1. Follow my empathic process when communicating with your ex, and with our children.

The empathic process gives your kids the chance to reinsert control. When parents divorce, children often feel out of control because they didn’t have a say or any options in the decision to divorce. It is important to stabilize your children first and make sure they feel they are truly loved and valuable members of your family. Allow your children to have a voice in the day-to-day decisions, such as the new sleeping arrangements; home decor, including sheets, blankets, pillows, and bedspreads; where to go on Spring Break; and, finally, new family traditions. These small experiences of choice help your children feel invested in their new family.
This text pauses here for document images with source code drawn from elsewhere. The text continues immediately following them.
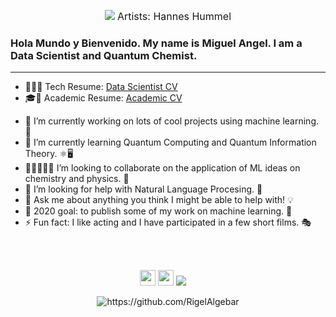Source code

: <p align="center">
  <img src="RigelAlgebar/media/images/worm-hole.jpg">
  <font size="3">Artists: Hannes Hummel</font>
</p>

<h3>Hola Mundo y Bienvenido. My name is Miguel Angel. I am a Data Scientist and Quantum Chemist.</h3> 

---

* 👨‍💻📄 Tech Resume: [Data Scientist CV](https://drive.google.com/file/d/1JfUJHPecBlt52lH3HGhr8k6rO7GTIdiZ/view?usp=sharing)
* 🎓📄 Academic Resume: [Academic CV](https://drive.google.com/file/d/1NJ0cek2Ht7tlxvWMrgWaRrCIAyYAukwN/view?usp=sharing)
- 🔭 I’m currently working on lots of cool projects using machine learning. 🤖
- 🌱 I’m currently learning Quantum Computing and Quantum Information Theory. ⚛️🖥️
- 🧑🏻‍🤝‍🧑🏽 I’m looking to collaborate on the application of ML ideas on chemistry and physics. 🌟
- 🤔 I’m looking for help with Natural Language Procesing. 🦜
- 💬 Ask me about anything you think I might be able to help with! 💡
- 🥅 2020 goal: to publish some of my work on machine learning. 📃
- ⚡ Fun fact: I like acting and I have participated in a few short films. 🎭

<br>
<br>
<p align="center"><a href="https://twitter.com/RigelAlgebar"><img src="https://img.shields.io/badge/twitter-%231DA1F2.svg?&style=for-the-badge&logo=twitter&logoColor=white" height=25></a> <a href="https://www.linkedin.com/in/ma-maganafuentes/"><img src="https://img.shields.io/badge/linkedin-%230077B5.svg?&style=for-the-badge&logo=linkedin&logoColor=white" height=25></a>   <a href="mailto:rigel.algebar@gmail.com?subject=Hello%20Miguel,%20From%20Github"><img src="https://img.shields.io/badge/gmail-%23D14836.svg?&style=for-the-badge&logo=gmail&logoColor=white" /></a>&nbsp;&nbsp;&nbsp;&nbsp;

</p>
<p align="center">
  <img src="https://komarev.com/ghpvc/?username=RigelAlgebar" alt="https://github.com/RigelAlgebar" />
</p>

<!--
**RigelAlgebar/RigelAlgebar** is a ✨ _special_ ✨ repository because its `README.md` (this file) appears on your GitHub profile.

Here are some ideas to get you started:


-->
2. Get professional counseling help for you and your children.

You are all going through a very difficult time, one that can be especially challenging to manage on your own. Counseling can help you recognize the patterns in your life that made you gravitate to your ex-spouse in the first place. This will help you understand and work to ensure that you don’t repeat those relationship patterns again. Divorce is like a death and it must be both understood and grieved.

3. Act in your adult.

Divorce can send otherwise perfectly calm, rational adults into fits of irrational, immature, childish behavior. This is the time your children need you to truly be in your adult. To act in your adult means you do not burden your children with your own fears and negative emotions towards your ex-spouse and you do not constantly criticize him/her, remembering he/she is still the parent of your child, after all. Your child identifies with both of his parents understanding that he is part of each of them. So to speak negatively about your ex-mate is to undermine the identity and security of your own child. It is also important to keep in mind, that your children are still children with developing brains. Young children think in concrete operations and cannot always understand the nuances of adult language; they may think that they are the cause of the divorce, and you have to help them understand that they are not.

4. Model what you want to see.

Remember that at all times your children are watching. Teenagers, especially, may see your unhappiness and wonder if happy relationships are possible. This is your chance to show children that although your marriage has ended, your potential for happiness has not ended. And, when the time has come to start dating again, you have the opportunity to give your children a second chance by showing them what a good, strong, happy relationship is like.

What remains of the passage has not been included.